Retailers and brands might want to consider signing up to the subscription model-at least for a trial run.
Industry insiders and observers know: The changes rocking the dietary supplement retail landscape have been nothing short of whiplash-inducing. (Fortunately, the marketplace is rife with products to help ease the resulting inflammation.)
Yet the changes keep coming. For just when you thought that online purchasing and Amazon had shaken things up enough, a spate of new supplement subscription services are promising to bring personalized nutrition directly to consumers, right when they need it.
And as far as Jason Brown is concerned, it’s an idea whose time has come. “A dramatic shift in supplement retailing is occurring,” he says. “Consumers want more than the cookie-cutter supplements found on retail shelves. They want personalized recommendations unique to their own bodies, delivered conveniently to their doorsteps every 28 days.”

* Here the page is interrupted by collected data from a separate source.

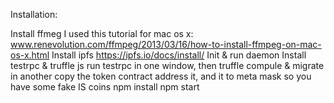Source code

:Installation:

Install ffmeg
I used this tutorial for mac os x: www.renevolution.com/ffmpeg/2013/03/16/how-to-install-ffmpeg-on-mac-os-x.html
Install ipfs
https://ipfs.io/docs/install/
Init & run daemon
Install testrpc & truffle js
run testrpc in one window, then truffle compule & migrate in another
copy the token contract address it, and it to meta mask so you have some fake IS coins 
npm install npm start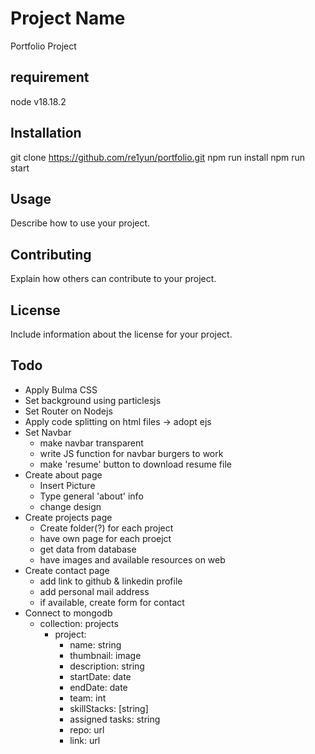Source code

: # Project Name
Portfolio Project

## requirement
node v18.18.2

## Installation
git clone https://github.com/re1yun/portfolio.git
npm run install
npm run start

## Usage

Describe how to use your project.

## Contributing

Explain how others can contribute to your project.

## License

Include information about the license for your project.

## Todo
- Apply Bulma CSS
- Set background using particlesjs
- Set Router on Nodejs
- Apply code splitting on html files -> adopt ejs
- Set Navbar
    - make navbar transparent
    - write JS function for navbar burgers to work
    - make 'resume' button to download resume file
- Create about page
    - Insert Picture
    - Type general 'about' info
    - change design
- Create projects page
    - Create folder(?) for each project
    - have own page for each proejct
    - get data from database
    - have images and available resources on web
- Create contact page
    - add link to github & linkedin profile
    - add personal mail address
    - if available, create form for contact
- Connect to mongodb
    - collection: projects
        - project:
            - name: string
            - thumbnail: image
            - description: string
            - startDate: date
            - endDate: date
            - team: int
            - skillStacks: [string]
            - assigned tasks: string
            - repo: url
            - link: url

Of course, Brown-founder and CEO of Persona (Snoqualmie, WA), one of the subscription services generating the whiplash-has a dog in this fight. But if you think he and likeminded entrepreneurs are imposing the trend upon the industry, you’d be wrong. “The force driving this is the consumer,” Brown maintains, “and their desire for high-quality, sustainable nutritional supplements made just for them.”
So retailers and brands might want to consider signing up to the subscription model-at least for a trial run.
What’s Old Is New Again
In some sense, the supplement subscription service might not be all that revolutionary a concept. Lisa C. Buono, client insights principal, healthcare vertical, IRI (Chicago), seems to recall that as far back as the 1990s, GNC looked into experimenting with such services. “And I believe,” she adds, “that mail order companies have been doing this for years.”
The model’s appeal is easy to grasp, especially from the consumer’s standpoint. “Subscriptions eliminate the need for an additional shopping trip-either digital or in-person-by providing consistent supply,” Buono notes. “And anything that makes the consumer happy when it comes to shopping tends to work.”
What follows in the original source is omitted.